### RECORDS PROVIDED
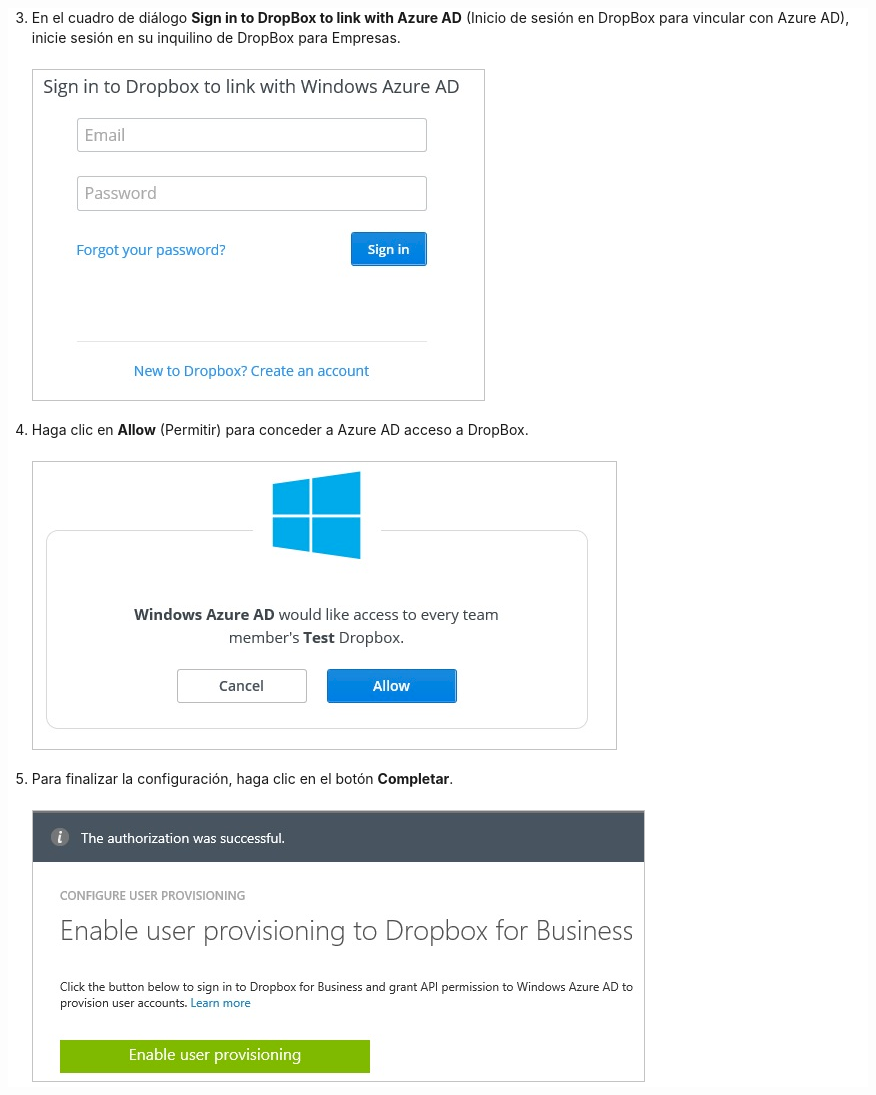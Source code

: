 3. En el cuadro de diálogo **Sign in to DropBox to link with Azure AD** (Inicio de sesión en DropBox para vincular con Azure AD), inicie sesión en su inquilino de DropBox para Empresas. <br><br> ![Aprovisionamiento de usuarios](./media/active-directory-saas-dropboxforbusiness-tutorial/IC769518.png "Aprovisionamiento de usuarios")



4. Haga clic en **Allow** (Permitir) para conceder a Azure AD acceso a DropBox. <br><br> ![Aprovisionamiento de usuarios](./media/active-directory-saas-dropboxforbusiness-tutorial/IC769519.png "Aprovisionamiento de usuarios")



5. Para finalizar la configuración, haga clic en el botón **Completar**. <br><br> ![Aprovisionamiento de usuarios](./media/active-directory-saas-dropboxforbusiness-tutorial/IC769520.png "Aprovisionamiento de usuarios")
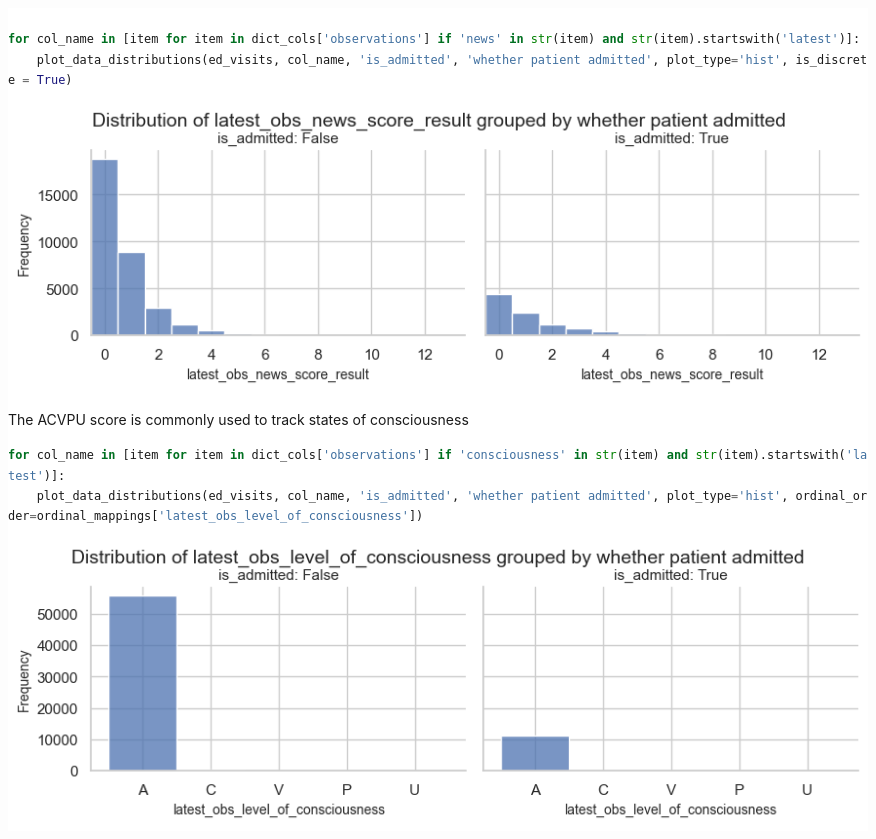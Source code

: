 


```python

for col_name in [item for item in dict_cols['observations'] if 'news' in str(item) and str(item).startswith('latest')]:
    plot_data_distributions(ed_visits, col_name, 'is_admitted', 'whether patient admitted', plot_type='hist', is_discrete = True)
```


    
![png](2d_Explore_the_datasets_provided_files/2d_Explore_the_datasets_provided_45_0.png)
    


The ACVPU score is commonly used to track states of consciousness


```python
for col_name in [item for item in dict_cols['observations'] if 'consciousness' in str(item) and str(item).startswith('latest')]:
    plot_data_distributions(ed_visits, col_name, 'is_admitted', 'whether patient admitted', plot_type='hist', ordinal_order=ordinal_mappings['latest_obs_level_of_consciousness'])
```


    
![png](2d_Explore_the_datasets_provided_files/2d_Explore_the_datasets_provided_47_0.png)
######
- EXERCISE BRIEF: Transcribe all of the entries word for word, but skip any pictures they contain.

- TASK SOLUTION:
Source code

: 3. En el cuadro de diálogo **Sign in to DropBox to link with Azure AD** (Inicio de sesión en DropBox para vincular con Azure AD), inicie sesión en su inquilino de DropBox para Empresas. <br><br> ![Aprovisionamiento de usuarios](./media/active-directory-saas-dropboxforbusiness-tutorial/IC769518.png "Aprovisionamiento de usuarios")



4. Haga clic en **Allow** (Permitir) para conceder a Azure AD acceso a DropBox. <br><br> ![Aprovisionamiento de usuarios](./media/active-directory-saas-dropboxforbusiness-tutorial/IC769519.png "Aprovisionamiento de usuarios")



5. Para finalizar la configuración, haga clic en el botón **Completar**. <br><br> ![Aprovisionamiento de usuarios](./media/active-directory-saas-dropboxforbusiness-tutorial/IC769520.png "Aprovisionamiento de usuarios")
Source code

: 


```python

for col_name in [item for item in dict_cols['observations'] if 'news' in str(item) and str(item).startswith('latest')]:
    plot_data_distributions(ed_visits, col_name, 'is_admitted', 'whether patient admitted', plot_type='hist', is_discrete = True)
```


    
![png](2d_Explore_the_datasets_provided_files/2d_Explore_the_datasets_provided_45_0.png)
    


The ACVPU score is commonly used to track states of consciousness


```python
for col_name in [item for item in dict_cols['observations'] if 'consciousness' in str(item) and str(item).startswith('latest')]:
    plot_data_distributions(ed_visits, col_name, 'is_admitted', 'whether patient admitted', plot_type='hist', ordinal_order=ordinal_mappings['latest_obs_level_of_consciousness'])
```


    
![png](2d_Explore_the_datasets_provided_files/2d_Explore_the_datasets_provided_47_0.png)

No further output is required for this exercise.